[Entretien] Patrick Bourdillon, CGT : « Avec l’ambulatoire, la prise en charge échoit aux familles »

La Marseillaise : La maternité d’Apt a fermé en 2016, celle de la clinique Urbain V à Avignon en 2024. Quelles conséquences ont pu avoir ces fermetures ?

Patrick Bourdillon : La baisse de la natalité considérable dans notre département a fait que l’absorption de l’activité d’Urbain V n’a pas eu pour conséquence une explosion des naissances sur le centre hospitalier d’Avignon. Mais la fermeture de l’hôpital d’Apt a amené beaucoup plus de naissances à Cavaillon, d’autant plus que la distance est importante depuis Apt. Et il y avait eu avant les fermetures à Vaison-la-Romaine et Pertuis. Si les chiffres de difficultés dans la naissance n’ont pas forcément augmenté, leur pourcentage par rapport au nombre de femmes qui accouchent lui augmente. On s’aperçoit surtout que c’est le nombre de professionnels en capacité de prendre en charge l’enfant, et la durée notamment de l’hospitalisation en post-partum, qui vont compter.

Le rapport de l’Igas pointe le manque de places en réanimation en néonatalogie dans la région, quels constats faites-vous ?

P.B. : Sur un centre hospitalier de la taille de celui d’Avignon, le service de néonatalogie n’est pas suffisant puisque c’est une maternité de niveau 2, donc nous n’avons pas de réanimation en pédiatrie.
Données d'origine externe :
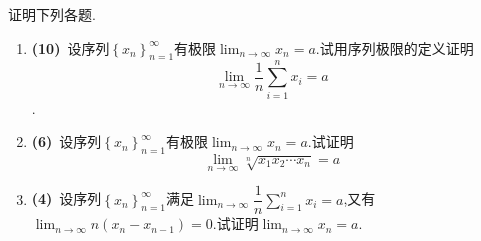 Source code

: \documentclass{ctexart}
\begin{document}
\begin{problem}
    证明下列各题.
        \begin{enumerate}[label=\textbf{(\arabic*)}]
            \item \textbf{(10)}\ 设序列$\left\{x_n\right\}_{n=1}^{\infty}$有极限$\displaystyle\lim_{n\to\infty}x_n=a$.试用序列极限的定义证明$$\displaystyle\lim_{n\to\infty}\dfrac{1}{n}\sum_{i=1}^{n}x_i=a$$.
            \item \textbf{(6)}\ 设序列$\left\{x_n\right\}_{n=1}^{\infty}$有极限$\displaystyle\lim_{n\to\infty}x_n=a$.试证明$$\lim_{n\to\infty}\sqrt[n]{x_1x_2\cdots x_n}=a$$
            \item \textbf{(4)}\ 设序列$\left\{x_n\right\}_{n=1}^{\infty}$满足$\displaystyle\lim_{n\to\infty}\dfrac{1}{n}\sum_{i=1}^{n}x_i=a$,又有$\displaystyle\lim_{n\to\infty}n\left(x_n-x_{n-1}\right)=0$.试证明$\displaystyle\lim_{n\to\infty}x_n=a$.
        \end{enumerate}
\end{problem}
\end{document}
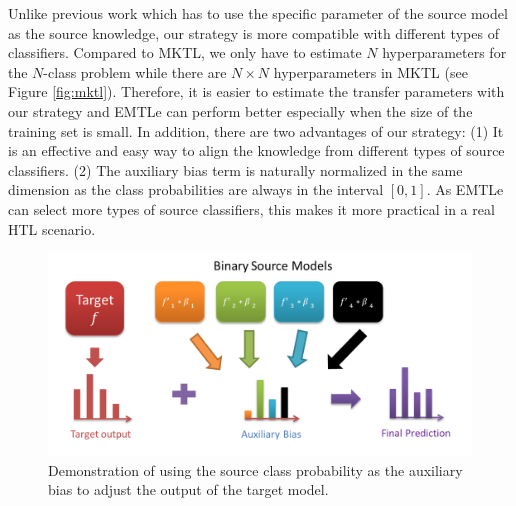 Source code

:Unlike previous work\cite{aytar2011tabula,tommasi2014learning,yang2007adapting} which has to use the specific parameter of the source model as the source knowledge, our strategy is more compatible with different types of classifiers. Compared to MKTL\cite{jie2011multiclass}, we only have to estimate $N$ hyperparameters for the $N$-class problem while there are \mbox{$N\times N$} hyperparameters in MKTL (see Figure \ref{fig:mktl}). Therefore, it is easier to estimate the transfer parameters with our strategy and EMTLe can perform better especially when the size of the training set is small.
In addition, there are two advantages of our strategy: (1) It is an effective and easy way to align the knowledge from different types of source classifiers.
(2) The auxiliary bias term is naturally normalized in the same dimension as the class probabilities are always in the interval $[0,1]$.  As EMTLe can select more types of source classifiers, this makes it more practical in a real HTL scenario.

\begin{figure}
	\centering
	\includegraphics[scale=0.40]{fig/ab.png}
	\caption{Demonstration of using the source class probability as the auxiliary bias to adjust the output of the target model.}%
	\label{fig:ab}
\end{figure}


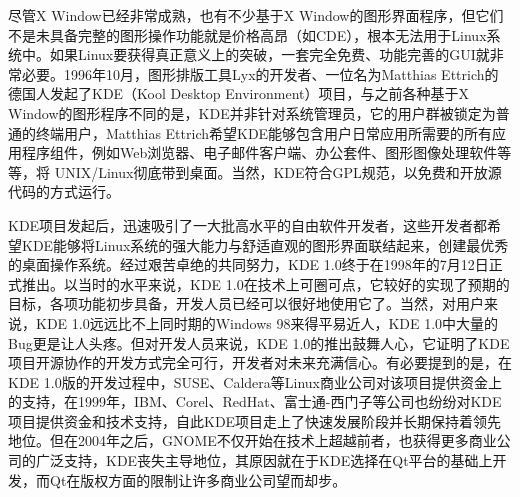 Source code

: \documentclass[cm-default,no-math,SlantFont,CJKnumber,a4papper,oneside]{ctexbook}
\begin{document}
尽管X Window已经非常成熟，也有不少基于X Window的图形界面程序，但它们不是未具备完整的图形操作功能就是价格高昂（如CDE），根本无法用于Linux系统中。如果Linux要获得真正意义上的突破，一套完全免费、功能完善的GUI就非常必要。1996年10月，图形排版工具Lyx的开发者、一位名为Matthias Ettrich的德国人发起了KDE（Kool Desktop Environment）项目，与之前各种基于X Window的图形程序不同的是，KDE并非针对系统管理员，它的用户群被锁定为普通的终端用户，Matthias Ettrich希望KDE能够包含用户日常应用所需要的所有应用程序组件，例如Web浏览器、电子邮件客户端、办公套件、图形图像处理软件等等，将 UNIX/Linux彻底带到桌面。当然，KDE符合GPL规范，以免费和开放源代码的方式运行。


     KDE项目发起后，迅速吸引了一大批高水平的自由软件开发者，这些开发者都希望KDE能够将Linux系统的强大能力与舒适直观的图形界面联结起来，创建最优秀的桌面操作系统。经过艰苦卓绝的共同努力，KDE 1.0终于在1998年的7月12日正式推出。以当时的水平来说，KDE 1.0在技术上可圈可点，它较好的实现了预期的目标，各项功能初步具备，开发人员已经可以很好地使用它了。当然，对用户来说，KDE 1.0远远比不上同时期的Windows 98来得平易近人，KDE 1.0中大量的Bug更是让人头疼。但对开发人员来说，KDE 1.0的推出鼓舞人心，它证明了KDE项目开源协作的开发方式完全可行，开发者对未来充满信心。有必要提到的是，在KDE 1.0版的开发过程中，SUSE、Caldera等Linux商业公司对该项目提供资金上的支持，在1999年，IBM、Corel、RedHat、富士通-西门子等公司也纷纷对KDE项目提供资金和技术支持，自此KDE项目走上了快速发展阶段并长期保持着领先地位。但在2004年之后，GNOME不仅开始在技术上超越前者，也获得更多商业公司的广泛支持，KDE丧失主导地位，其原因就在于KDE选择在Qt平台的基础上开发，而Qt在版权方面的限制让许多商业公司望而却步。
\end{document}
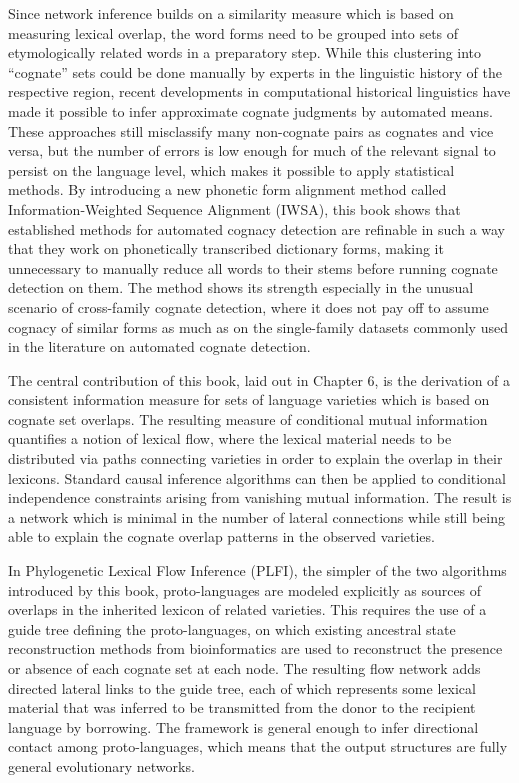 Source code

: Since network inference builds on a similarity measure which is based on measuring lexical overlap, the word forms need to be grouped into sets of etymologically related words in a preparatory step. While this clustering into ``cognate'' sets could be done manually by experts in the linguistic history of the respective region, recent developments in computational historical linguistics have made it possible to infer approximate cognate judgments by automated means. These approaches still misclassify many non-cognate pairs as cognates and vice versa, but the number of errors is low enough for much of the relevant signal to persist on the language level, which makes it possible to apply statistical methods. By introducing a new phonetic form alignment method called Information-Weighted Sequence Alignment (IWSA), this book shows that established methods for automated cognacy detection are refinable in such a way that they work on phonetically transcribed dictionary forms, making it unnecessary to manually reduce all words to their stems before running cognate detection on them. The method shows its strength especially in the unusual scenario of cross-family cognate detection, where it does not pay off to assume cognacy of similar forms as much as on the single-family datasets commonly used in the literature on automated cognate detection.

The central contribution of this book, laid out in Chapter 6, is the derivation of a consistent information measure for sets of language varieties which is based on cognate set overlaps. The resulting measure of conditional mutual information quantifies a notion of lexical flow, where the lexical material needs to be distributed via paths connecting varieties in order to explain the overlap in their lexicons. Standard causal inference algorithms can then be applied to conditional independence constraints arising from vanishing mutual information. The result is a network which is minimal in the number of lateral connections while still being able to explain the cognate overlap patterns in the observed varieties.

In Phylogenetic Lexical Flow Inference (PLFI), the simpler of the two algorithms introduced by this book, proto-languages are modeled explicitly as sources of overlaps in the inherited lexicon of related varieties. This requires the use of a guide tree defining the proto-languages, on which existing ancestral state reconstruction methods from bioinformatics are used to reconstruct the presence or absence of each cognate set at each node. The resulting flow network adds directed lateral links to the guide tree, each of which represents some lexical material that was inferred to be transmitted from the donor to the recipient language by borrowing. The framework is general enough to infer directional contact among proto-languages, which means that the output structures are fully general evolutionary networks.

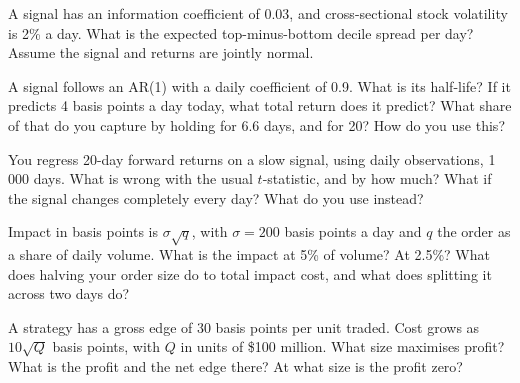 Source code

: \begin{question}\label{iq:iv2:research-and-strategy-cases:12}
A signal has an information coefficient of 0.03, and cross-sectional stock volatility is 2\% a day. What is the expected top-minus-bottom decile spread per day? Assume the signal and returns are jointly normal.
\end{question}

\begin{question}\label{iq:iv2:research-and-strategy-cases:13}
A signal follows an AR(1) with a daily coefficient of 0.9. What is its half-life? If it predicts 4 basis points a day today, what total return does it predict? What share of that do you capture by holding for 6.6 days, and for 20? How do you use this?
\end{question}

\begin{question}\label{iq:iv2:research-and-strategy-cases:14}
You regress 20-day forward returns on a slow signal, using daily observations, 1\,000 days. What is wrong with the usual $t$-statistic, and by how much? What if the signal changes completely every day? What do you use instead?
\end{question}

\begin{question}\label{iq:iv2:research-and-strategy-cases:15}
Impact in basis points is $\sigma\sqrt{q}$, with $\sigma = 200$ basis points a day and $q$ the order as a share of daily volume. What is the impact at 5\% of volume? At 2.5\%? What does halving your order size do to total impact cost, and what does splitting it across two days do?
\end{question}

\begin{question}\label{iq:iv2:research-and-strategy-cases:16}
A strategy has a gross edge of 30 basis points per unit traded. Cost grows as $10\sqrt{Q}$ basis points, with $Q$ in units of \$100 million. What size maximises profit? What is the profit and the net edge there? At what size is the profit zero?
\end{question}


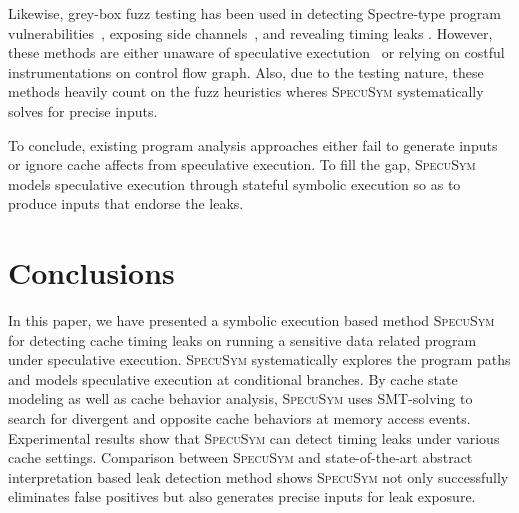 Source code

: \documentclass[sigconf]{acmart}
\newcommand{\SpecuSym}{\textsc{SpecuSym} }
\begin{document}
Likewise, grey-box fuzz testing has been used in detecting Spectre-type
\cite{KocherGGHHLMPSY19} program vulnerabilities~\cite{OleksenkoTSF19}, 
exposing side channels~\cite{NilizadehNP19}, and revealing timing leaks
\cite{HeEC19}. However, these methods are either unaware of speculative 
exectution~\cite{NilizadehNP19,HeEC19} or relying on costful 
instrumentations on control flow graph. Also, due to the testing nature, 
these methods heavily count on the fuzz heuristics wheres \SpecuSym 
systematically solves for precise inputs.


To conclude, existing program analysis approaches either fail to 
generate inputs or ignore cache affects from speculative execution. 
To fill the gap, \SpecuSym models speculative execution through 
stateful symbolic execution so as to produce inputs that endorse 
the leaks. 


\section{Conclusions}
\label{sec:conclusion}


In this paper, we have presented a symbolic execution based method 
\SpecuSym for detecting cache timing leaks on running a sensitive data 
related program under speculative execution. \SpecuSym systematically 
explores the program paths and models speculative execution at conditional 
branches. By cache state modeling as well as cache behavior analysis, 
\SpecuSym uses SMT-solving to search for divergent and opposite cache 
behaviors at memory access events. Experimental results show that 
\SpecuSym can detect timing leaks under various cache settings. Comparison 
between \SpecuSym and state-of-the-art abstract interpretation based 
leak detection method shows \SpecuSym not only successfully eliminates 
false positives but also generates precise inputs for leak exposure.


\clearpage\newpage


%

\end{document}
La plus proche est à Marseille, à pratiquement une heure de trajet. Un bébé en difficulté à Orange aura donc moins de chances qu’un bébé à la Timone. Mais les difficultés sur la réanimation existent aussi pour les adultes.

Quelles sont les conditions de travail en néonatalogie ?

P.B. : Elles sont plutôt bonnes dans la mesure où il y a un encadrement suffisant, même si parfois il y a des nécessités plus fortes. La néonatalogie est relativement préservée, mais nous ne sommes pas capables de gérer si beaucoup d’enfants ont des nécessités de soins, essentiellement pour les enfants prématurés ou pour ceux qui ont des complexités métaboliques ou des problématiques d’organes.

Le travail de prévention est-il suffisant ?

P.B. : Quand on voit les suppressions de subventions au Planning familial, on s’interroge… Ils ont dû faire appel à des dons en urgence ! D’autres préventions relèvent de la médecine de ville, mais le nombre de médecins est de moins en moins important. Cela a des conséquences, avant la naissance mais aussi après la grossesse. Il y a beaucoup d’arrivées aux urgences pédiatriques de jeunes mamans totalement perdues. L’ancien programme d’accompagnement du retour à domicile encourageait les jeunes mamans à rentrer le lendemain de l’accouchement, on a voulu faire de l’ambulatoire avec pour limite une prise en charge de l’individu qui échoit aux familles, et pas aux professionnels de santé. Alors il y a des incompréhensions sur la perception des symptômes de l’enfant, alors qu’il est de plus en plus compliqué de trouver des médecins, ne parlons même pas des pédiatres, pour voir si l’enfant est en danger ou pas. Le quadrillage médical ne se joue pas seulement sur les hôpitaux et maternités.